Complementari per caratteristiche, altruisti per natura. Steve Kerr riassume così il segreto della sua nuova coppia Steph Curry-Kevin Durant, che sembra funzionare bene tanto in campo quanto fuori.
CLEVELAND — Insieme possono vantare 12 convocazioni all’All-Star Game, 7 inclusioni nel primo quintetto NBA, 5 corone di miglior realizzatore NBA, 3 titoli di MVP e un solo (ma ancora per quanto?) titolo NBA. Entrambi — Durant nel 2013, Curry nel 2016 — hanno chiuso una stagione centrando l’obiettivo del 40-50-90, ovvero tirando sopra il 50% dal campo, il 40% da tre punti e il 90% ai liberi. “Ovviamente stiamo parlando di due giocatori dal talento enorme”, ribadisce se ce ne fosse bisogno il loro allenatore, Steve Kerr, ma pur se è giusto che si parta da qui — dal riconoscere che si tratti di due marziani — il loro talento soltanto non basta a spiegare quello che Steph Curry e Kevin Durant stanno facendo e potrebbero fare in futuro per i Golden State Warriors e per la pallacanestro in generale. “Quello che sapevamo quando abbiamo firmato Durant in estate è che il suo inserimento sarebbe stato tutto sommato semplice — racconta coach Kerr — senza comportare grossi problemi. Diverso sarebbe stato se lui e Curry fossero stati due giocatori dominanti sul pallone, magari senza grande tiro da fuori. In quel caso allora sarebbe stato diverso”. Per spiegarsi meglio l’allenatore di Golden State non esita a utilizzare un paragone forte: “Un esempio può essere quello che è successo a Miami, con Dwyane Wade e LeBron James.
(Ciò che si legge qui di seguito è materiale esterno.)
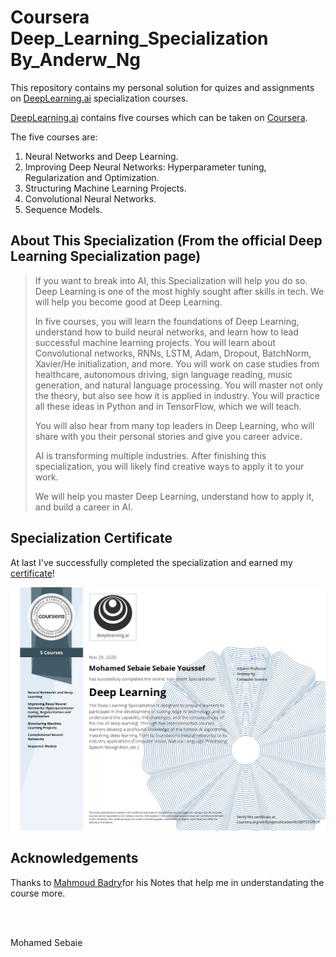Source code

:# Coursera Deep_Learning_Specialization By_Anderw_Ng

This repository contains my personal solution for quizes and assignments on [DeepLearning.ai](https://deeplearning.ai) specialization courses.

[DeepLearning.ai](https://deeplearning.ai)  contains five courses which can be taken on [Coursera](https://www.coursera.org/specializations/deep-learning).

The five courses are:

1. Neural Networks and Deep Learning.
2. Improving Deep Neural Networks: Hyperparameter tuning, Regularization and Optimization.
3. Structuring Machine Learning Projects.
4. Convolutional Neural Networks.
5. Sequence Models.

## About This Specialization (From the official Deep Learning Specialization page)

> If you want to break into AI, this Specialization will help you do so. Deep Learning is one of the most highly sought after skills in tech. We will help you become good at Deep Learning.
>
> In five courses, you will learn the foundations of Deep Learning, understand how to build neural networks, and learn how to lead successful machine learning projects. You will learn about Convolutional networks, RNNs, LSTM, Adam, Dropout, BatchNorm, Xavier/He initialization, and more. You will work on case studies from healthcare, autonomous driving, sign language reading, music generation, and natural language processing. You will master not only the theory, but also see how it is applied in industry. You will practice all these ideas in Python and in TensorFlow, which we will teach.
>
> You will also hear from many top leaders in Deep Learning, who will share with you their personal stories and give you career advice.
>
> AI is transforming multiple industries. After finishing this specialization, you will likely find creative ways to apply it to your work.
>
> We will help you master Deep Learning, understand how to apply it, and build a career in AI.



## Specialization Certificate

At last I've successfully completed the specialization and earned my [certificate](https://www.coursera.org/account/accomplishments/specialization/certificate/AU5BT52SF92P)!

![](Certificate.png)


## Acknowledgements

Thanks to [Mahmoud Badry](https://github.com/mbadry1)for his Notes that help me in understandating the course more.

<br/>

<br/>

Mohamed Sebaie 
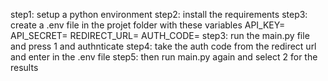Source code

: step1: setup a  python environment
step2: install the requirements
step3: create a .env file in the projet folder with these variables
  API_KEY=
  API_SECRET=
  REDIRECT_URL=
  AUTH_CODE=
step3: run the main.py file and press 1 and authnticate
step4: take the auth code from the redirect url and enter in the .env file
step5: then run main.py again and select 2 for the results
Per loro è stato più difficile perché a quel punto della loro carriera entrambi erano più delle point forward, giocatori abituati ad avere la palla in mano — ed entrambi al tempo non erano due grandissimi tiratori da tre. C’è voluto un buon anno per farli funzionare bene assieme, finché non sono diventati quella stupenda coppia che tutti conosciamo”.
L’intesa in campo, l’intesa fuori
"Con Steph e KD però è diverso: sanno fare tutto — portar palla, tirare da lontanissimo, tagliare, giocare lontano dal pallone — ed è questo il motivo a mio avviso per cui la transizione è stata più semplice. Certo, c’è voluto comunque un pochino di tempo, ma credo che loro come giocatori siano naturalmente complementari. Entrambi altruisti, molto tranquilli — nel senso che non cercano i riflettori pur senza rifiutarli, perché non hanno certo timore dei palcoscenici più importanti. Credo siano diventati buoni amici”. “Amici?”, scherza Steph Curry sull’argomento. “Io quello lì proprio non lo sopporto”, dice il n°30 di Golden State col sorriso sulle labbra, prima di aggiungere: “Non è che ogni giorno sono a casa sua o lui a casa mia, ma ormai lo conosco dal 2009 e andando in battaglia al suo fianco da ottobre a giugno posso dire che Kevin è davvero un bel tipo, uno con un gran senso dell’umorismo. Oddio, a dire queste cose mi sembra di dover descrivere una ragazza con cui voglio uscire… [ride]. No, è davvero un gran ragazzo, mi piace passarci del tempo assieme”. Anche in campo, a sentire Steve Kerr, “perché loro si divertono a giocare assieme. Hanno capito entrambi il potere della loro unione: non stiamo parlando del bene dell’uno o del bene dell’altro, ma della forza della loro unione”. “Non si ferma solo a me e a KD — l’opinione al riguardo di Steph Curry — ma riguarda anche Klay [Thompson] o Draymond [Green]: ognuno di noi sa di poter continuare a essere se stesso e giocare come sa perché ognuno di noi porta sul tavolo qualcosa di diverso. I pezzi del puzzle in questo caso si incastrano in maniera davvero perfetta”. Perfetto come il record dei loro Golden State Warriors in questi playoff: 16 partite, 16 vittorie. Ne mancano due, e poi il conto dei titoli NBA vinti dalla coppie Curry-Durant salirà a tre.